▸ **Task instructions**: Look through the entries below and report how many lines hold the string "github". Only the number is wanted.
### The data
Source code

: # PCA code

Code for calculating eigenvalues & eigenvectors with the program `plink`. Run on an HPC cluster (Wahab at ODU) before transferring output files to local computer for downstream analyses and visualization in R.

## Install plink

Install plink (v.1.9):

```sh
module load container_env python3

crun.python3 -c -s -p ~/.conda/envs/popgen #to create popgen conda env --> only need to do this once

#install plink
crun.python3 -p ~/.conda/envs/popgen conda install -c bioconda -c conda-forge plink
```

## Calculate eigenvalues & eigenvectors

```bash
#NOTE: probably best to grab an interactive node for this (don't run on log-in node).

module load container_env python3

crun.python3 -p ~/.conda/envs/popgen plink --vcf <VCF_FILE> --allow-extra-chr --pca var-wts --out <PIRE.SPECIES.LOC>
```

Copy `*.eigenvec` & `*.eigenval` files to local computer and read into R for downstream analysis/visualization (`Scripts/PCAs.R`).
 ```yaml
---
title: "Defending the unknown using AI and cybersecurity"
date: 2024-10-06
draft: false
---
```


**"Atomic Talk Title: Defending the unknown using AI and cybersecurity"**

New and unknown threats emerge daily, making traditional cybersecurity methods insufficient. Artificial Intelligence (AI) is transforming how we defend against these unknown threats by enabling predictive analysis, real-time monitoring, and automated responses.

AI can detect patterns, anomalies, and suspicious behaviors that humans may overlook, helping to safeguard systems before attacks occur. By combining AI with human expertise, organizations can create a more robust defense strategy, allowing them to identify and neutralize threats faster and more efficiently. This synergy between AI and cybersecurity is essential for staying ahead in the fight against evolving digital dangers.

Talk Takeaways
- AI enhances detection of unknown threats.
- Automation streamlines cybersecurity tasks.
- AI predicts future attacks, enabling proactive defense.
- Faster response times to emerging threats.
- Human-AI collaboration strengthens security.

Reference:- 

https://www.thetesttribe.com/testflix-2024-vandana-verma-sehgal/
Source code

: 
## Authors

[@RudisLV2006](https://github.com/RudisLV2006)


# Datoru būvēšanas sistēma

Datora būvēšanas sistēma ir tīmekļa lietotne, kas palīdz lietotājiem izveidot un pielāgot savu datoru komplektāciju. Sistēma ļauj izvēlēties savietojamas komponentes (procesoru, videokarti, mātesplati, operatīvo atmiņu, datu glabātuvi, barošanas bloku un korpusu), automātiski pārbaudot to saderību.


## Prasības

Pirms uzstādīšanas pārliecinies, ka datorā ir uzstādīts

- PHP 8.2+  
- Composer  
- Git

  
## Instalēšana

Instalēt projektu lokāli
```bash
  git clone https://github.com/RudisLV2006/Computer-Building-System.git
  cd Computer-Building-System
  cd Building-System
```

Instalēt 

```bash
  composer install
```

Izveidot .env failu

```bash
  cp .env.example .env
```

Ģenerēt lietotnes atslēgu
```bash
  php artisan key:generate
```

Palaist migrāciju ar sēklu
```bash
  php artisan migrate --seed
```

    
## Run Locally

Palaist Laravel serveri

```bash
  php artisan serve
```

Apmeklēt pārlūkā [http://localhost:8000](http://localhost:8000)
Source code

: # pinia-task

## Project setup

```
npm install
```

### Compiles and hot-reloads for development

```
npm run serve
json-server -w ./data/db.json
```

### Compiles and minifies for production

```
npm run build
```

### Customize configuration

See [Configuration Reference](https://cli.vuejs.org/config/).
######
▸ **Response**: 2